Here are just a few of the online contests that I know of that I think are worth considering if you're hunting for an agent:

Monthly Contests
  • Operation Awesome's Mystery Agent Contests: the first of each month, Operation Awesome Hosts a contest where a mystery agent (identity revealed when the contest is over) picks their favorite of that month's entry. April's contest is the 1st (today!), so head on over if you're interested. The entry requirements vary by agent, but this month it's looking like dark YA and MG.
  • Mother.Write.Repeat hosts a monthly contest, called "The Agents Inbox," where writers submit queries and the first pages of their novel and the agent critiques each one before choosing a winner. A great opportunity to get agent feedback.
  • Miss Snark's First Victim also hosts a monthly secret agent contest. MSFV invites all those who enter to comment on other people's entries--I know Tasha, Elaine and I have all participated and had some good feedback this way. MSFV was one of the first contests I actually won--even though that partial request turned into a "no" it was a good confidence boost for me.
Annual or Semi-Annual Contests
  • Miss Snark's First Victim also hosts an awesome contest each December, The Baker's Dozen.
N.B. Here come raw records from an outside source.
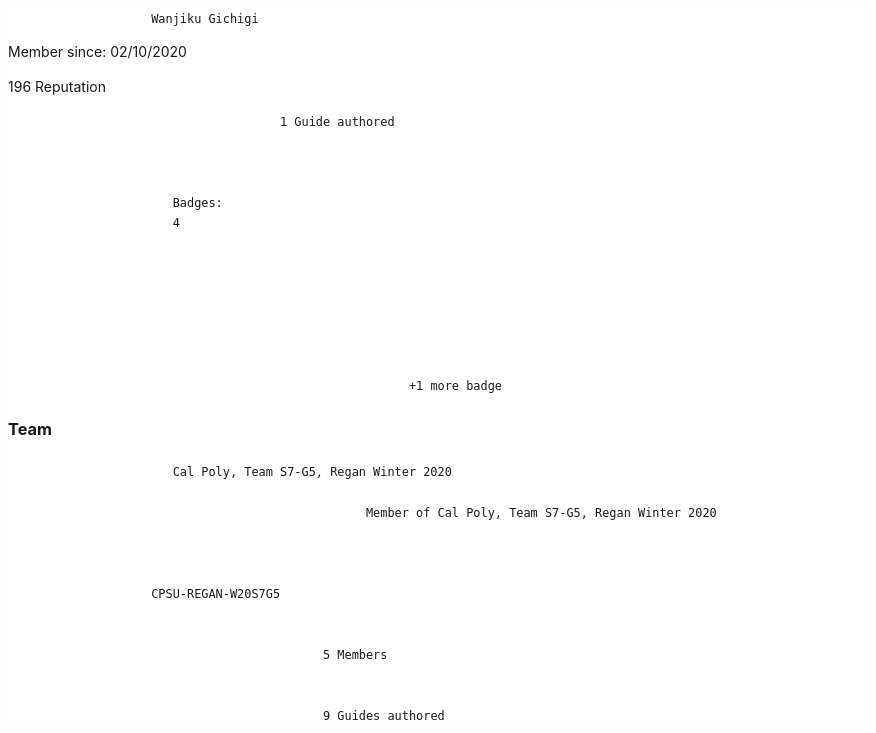 #### 

                        Wanjiku Gichigi                     

 
Member since: 02/10/2020
 
196 Reputation
 

                                          1 Guide authored                  
 


                           Badges:
                           4


 

 


                                                            +1 more badge                           

 
### Team
 
#### 

                           Cal Poly, Team S7-G5, Regan Winter 2020                        

                                                      Member of Cal Poly, Team S7-G5, Regan Winter 2020 

 

                        CPSU-REGAN-W20S7G5                     
 

                                                5 Members                     
 

                                                9 Guides authored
Authoress and her minions go through all the entries and select those that they think will have the most agent appeal, so just entering isn't always a guarantee that you'll get in. It does also cost money to enter, but I entered without getting in and still felt like it was worth it for the chance. My favorite part about this particular contest is the chance to watch the agents try to outbid each other--not only does it give you a great sense of what particular agents are looking for, but some of the trash talk is hilarious.
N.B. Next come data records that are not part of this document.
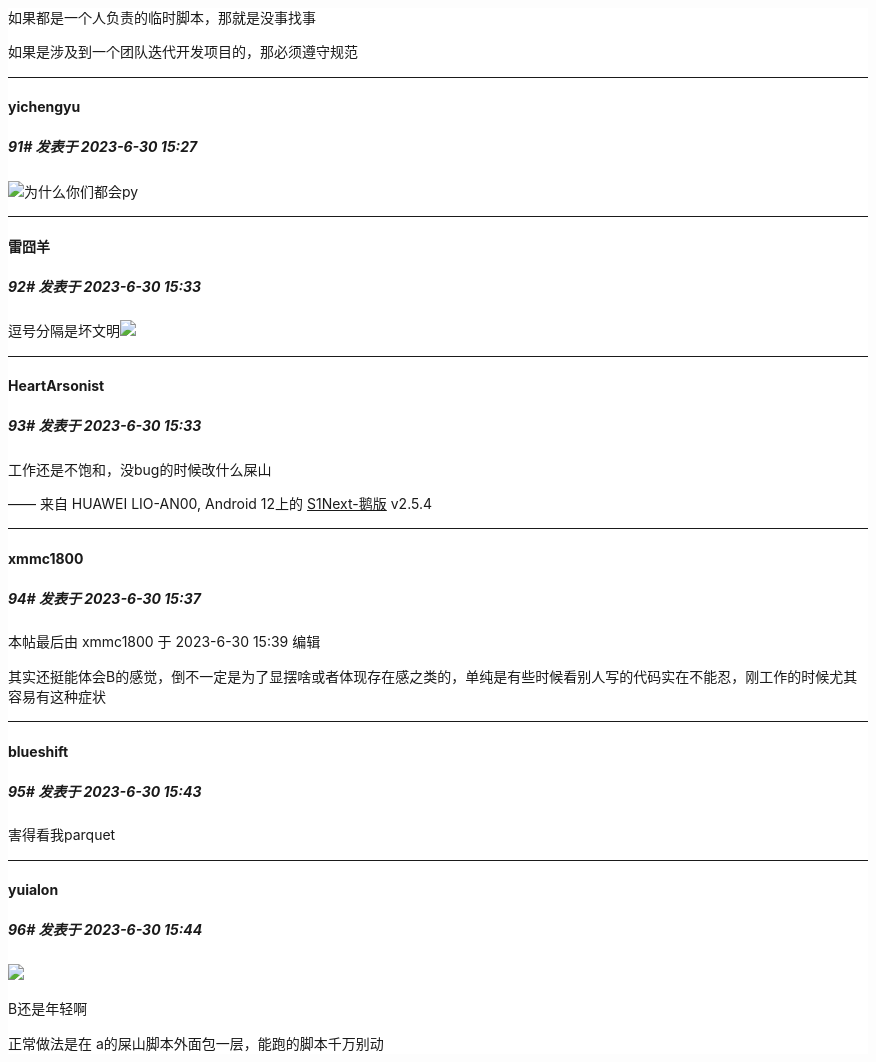 如果都是一个人负责的临时脚本，那就是没事找事

如果是涉及到一个团队迭代开发项目的，那必须遵守规范


*****

####  yichengyu  
##### 91#       发表于 2023-6-30 15:27

<img src="https://static.saraba1st.com/image/smiley/face2017/001.png" referrerpolicy="no-referrer">为什么你们都会py

*****

####  雷囧羊  
##### 92#       发表于 2023-6-30 15:33

逗号分隔是坏文明<img src="https://static.saraba1st.com/image/smiley/face2017/131.png" referrerpolicy="no-referrer">

*****

####  HeartArsonist  
##### 93#       发表于 2023-6-30 15:33

工作还是不饱和，没bug的时候改什么屎山

—— 来自 HUAWEI LIO-AN00, Android 12上的 [S1Next-鹅版](https://github.com/ykrank/S1-Next/releases) v2.5.4


*****

####  xmmc1800  
##### 94#       发表于 2023-6-30 15:37

 本帖最后由 xmmc1800 于 2023-6-30 15:39 编辑 

其实还挺能体会B的感觉，倒不一定是为了显摆啥或者体现存在感之类的，单纯是有些时候看别人写的代码实在不能忍，刚工作的时候尤其容易有这种症状

*****

####  blueshift  
##### 95#       发表于 2023-6-30 15:43

害得看我parquet

*****

####  yuialon  
##### 96#       发表于 2023-6-30 15:44

<img src="https://static.saraba1st.com/image/smiley/face2017/067.png" referrerpolicy="no-referrer">

B还是年轻啊

正常做法是在 a的屎山脚本外面包一层，能跑的脚本千万别动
  • Mother.Write.Repeat, along with LoveYA, Cupid's Literary Connection and Brenda Drake hosted "The Writer's Voice" last May, and they're doing it again this year. For this contest, each of the sponsoring blogs chooses a "team" of strong writing entries and compete for agent attention. One of the cool things about this contest was that even those who weren't chosen had an opportunity to have their submission posted on a blog and get feedback from other entrants.
  • Brenda Drake (along with her minions and slush zombies) also put together the massive endeavor that was PitchMadness. Here again writers submit a pitch and their first 250, then the contest coordinators chose 64 to vie for agent attention. I lucked out this time with a full request (!) and some partials, so I'm definitely glad I entered. I don't know when the next one will be, but if you follow @brendadrake, I'm sure you'll get the details on the others.
  • PitchMas, hosted by @JessaRusso and @FeakySnucker, is a twice-yearly contest (in July and December), where writers submit pitches, which agents then comb through and make requests.
Twitter Pitch Parties
  • Both PitchMadness and PitchMas have been followed up by a twitter pitch party (#PitMad and #PitchMas) where you post your 140 twitter pitch for your novel and interested agents are invited to check out the hash tag. I haven't personally had much luck with twitter pitches, but some writers have--if nothing else, writing a twitter pitch forces you to clarify the focus of your novel!

What other online contests have you participated in? What good ones am I missing here?